Would this be better phrased

	my $vq = 16;				# quadwords per vector

> +    my $datalen = (32 * $vl * 16) + $align;

> +

> +    write_pc_adr(0, (3 * 4) + ($align - 1)); # insn 1

> +    write_align_reg(0, $align);              # insn 2

> +    write_jump_fwd($datalen);                # insn 3

> +

> +    # align safety

> +    for (my $i = 0; $i < ($align / 4); $i++) {

> +        # align with nops

> +        insn32(0xd503201f);

> +    };

> +

> +    for (my $rt = 0; $rt <= 31; $rt++) {

> +        for (my $q = 0; $q < $vl; $q++) {

> +            write_random_fpreg_var(4); # quad

> +        }

> +    }

> +

> +    # Reset all the predicate registers to all true

> +    for (my $p = 0; $p < 16; $p++) {

> +        insn32(0x2518e3e0 | $p);

> +    }

> +

> +    # there is no post index load so we do this by hand

> +    write_mov_ri(1, 0);

> +    for (my $rt = 0; $rt <= 31; $rt++) {

> +        # ld1d    z0.d, p0/z, [x0, x1, lsl #3]

> +        insn32(0xa5e14000 | $rt);

> +        # incp    x1, p0.d

> +        insn32(0x25ec8801);


You could avoid this with the unpredicated form LDR (vector).
(LD1x scalar+immediate doesn't provide enough immediate range).
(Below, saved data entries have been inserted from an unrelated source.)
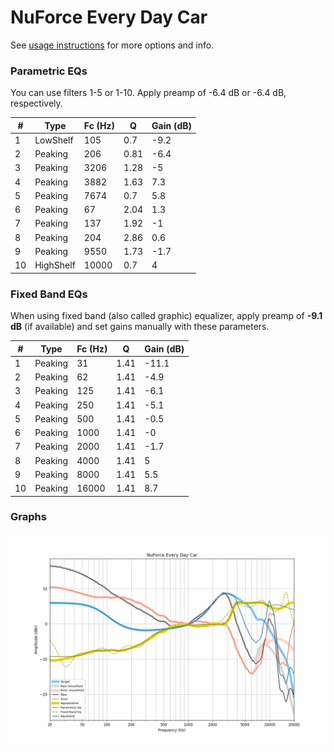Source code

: # NuForce Every Day Car
See [usage instructions](https://github.com/jaakkopasanen/AutoEq#usage) for more options and info.

### Parametric EQs
You can use filters 1-5 or 1-10. Apply preamp of -6.4 dB or -6.4 dB, respectively.

|   # | Type      |   Fc (Hz) |    Q |   Gain (dB) |
|-----|-----------|-----------|------|-------------|
|   1 | LowShelf  |       105 | 0.7  |        -9.2 |
|   2 | Peaking   |       206 | 0.81 |        -6.4 |
|   3 | Peaking   |      3206 | 1.28 |        -5   |
|   4 | Peaking   |      3882 | 1.63 |         7.3 |
|   5 | Peaking   |      7674 | 0.7  |         5.8 |
|   6 | Peaking   |        67 | 2.04 |         1.3 |
|   7 | Peaking   |       137 | 1.92 |        -1   |
|   8 | Peaking   |       204 | 2.86 |         0.6 |
|   9 | Peaking   |      9550 | 1.73 |        -1.7 |
|  10 | HighShelf |     10000 | 0.7  |         4   |

### Fixed Band EQs
When using fixed band (also called graphic) equalizer, apply preamp of **-9.1 dB** (if available) and set gains manually with these parameters.

|   # | Type    |   Fc (Hz) |    Q |   Gain (dB) |
|-----|---------|-----------|------|-------------|
|   1 | Peaking |        31 | 1.41 |       -11.1 |
|   2 | Peaking |        62 | 1.41 |        -4.9 |
|   3 | Peaking |       125 | 1.41 |        -6.1 |
|   4 | Peaking |       250 | 1.41 |        -5.1 |
|   5 | Peaking |       500 | 1.41 |        -0.5 |
|   6 | Peaking |      1000 | 1.41 |        -0   |
|   7 | Peaking |      2000 | 1.41 |        -1.7 |
|   8 | Peaking |      4000 | 1.41 |         5   |
|   9 | Peaking |      8000 | 1.41 |         5.5 |
|  10 | Peaking |     16000 | 1.41 |         8.7 |

### Graphs
![](./NuForce%20Every%20Day%20Car.png)

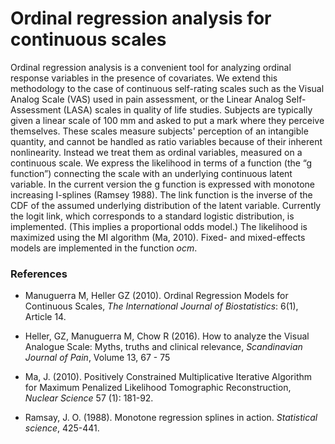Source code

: Ordinal regression analysis for continuous scales
==================

Ordinal regression analysis is a convenient tool for analyzing ordinal response variables in the presence of covariates. We extend this methodology to the case of continuous self-rating scales such as the Visual Analog Scale (VAS) used in pain assessment, or the Linear Analog Self-Assessment (LASA) scales in quality of life studies. Subjects are typically given a linear scale of 100 mm and asked to put a mark where they perceive themselves. These scales measure subjects' perception of an intangible quantity, and cannot be handled as ratio variables because of their inherent nonlinearity. Instead we treat them as ordinal variables, measured on a continuous scale. We express the likelihood in terms of a function (the “g function”) connecting the scale with an underlying continuous latent variable. In the current version the g function is expressed with monotone increasing I-splines (Ramsey 1988). The link function is the inverse of the CDF of the assumed underlying distribution of the latent variable. Currently the logit link, which corresponds to a standard logistic distribution, is implemented. (This implies a proportional odds model.) The likelihood is maximized using the MI algorithm (Ma, 2010). Fixed- and mixed-effects models are implemented in the function *ocm*.

### References

- Manuguerra M, Heller GZ (2010). Ordinal Regression Models for Continuous Scales, *The International Journal of Biostatistics*: 6(1), Article 14.

- Heller, GZ, Manuguerra M, Chow R (2016). How to analyze the Visual Analogue Scale: Myths, truths and clinical relevance, *Scandinavian Journal of Pain*, Volume 13, 67 - 75
- Ma, J. (2010). Positively Constrained Multiplicative Iterative Algorithm for Maximum Penalized Likelihood Tomographic Reconstruction, *Nuclear Science* 57 (1): 181-92.

- Ramsay, J. O. (1988). Monotone regression splines in action. *Statistical science*, 425-441.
	# ldr	z$rt, [x0, #$rt, mul vl]
	insn32(0x85804000 + $rt + (($rt & 7) << 10) + (($rt & 0x18) << 13));

which is what the kernel does.

No harm in exercising different instructions though!  The kernel uses
embarrassingly few.


Does it matter that the stride will depend on the actual current VL?
If x0 just points to a block of random data, I guess it doesn't matter:
some trailing data remains unused, but that doesn't make the used data
any less random.

[...]

Cheers
---Dave

Alex Bennée Nov. 9, 2017, 2:50 p.m. UTC | #3

Dave Martin <Dave.Martin@arm.com> writes:

> On Tue, Nov 07, 2017 at 03:05:55PM +0000, Alex Bennée wrote:

>> This is similar to the approach used by the FP/simd data in so far as

>> we generate a block of random data and then load into it. As there are

>> no post-index SVE operations we need to emit an additional incp

>> instruction to generate our offset into the array.

>>

>> Signed-off-by: Alex Bennée <alex.bennee@linaro.org>

>> ---

>>  risugen        |  3 +++

>>  risugen_arm.pm | 57 ++++++++++++++++++++++++++++++++++++++++++++++++++-------

>>  2 files changed, 53 insertions(+), 7 deletions(-)

>>

>> diff --git a/risugen b/risugen

>> index aba4bb7..0ac8e86 100755

>> --- a/risugen

>> +++ b/risugen

>> @@ -317,6 +317,7 @@ sub main()

>>      my $condprob = 0;

>>      my $fpscr = 0;

>>      my $fp_enabled = 1;

>> +    my $sve_enabled = 1;

>>      my $big_endian = 0;

>>      my ($infile, $outfile);

>>

>> @@ -334,6 +335,7 @@ sub main()

>>                  },

>>                  "be" => sub { $big_endian = 1; },

>>                  "no-fp" => sub { $fp_enabled = 0; },

>> +                "sve" => sub { $sve_enabled = 1; },

>>          ) or return 1;

>>      # allow "--pattern re,re" and "--pattern re --pattern re"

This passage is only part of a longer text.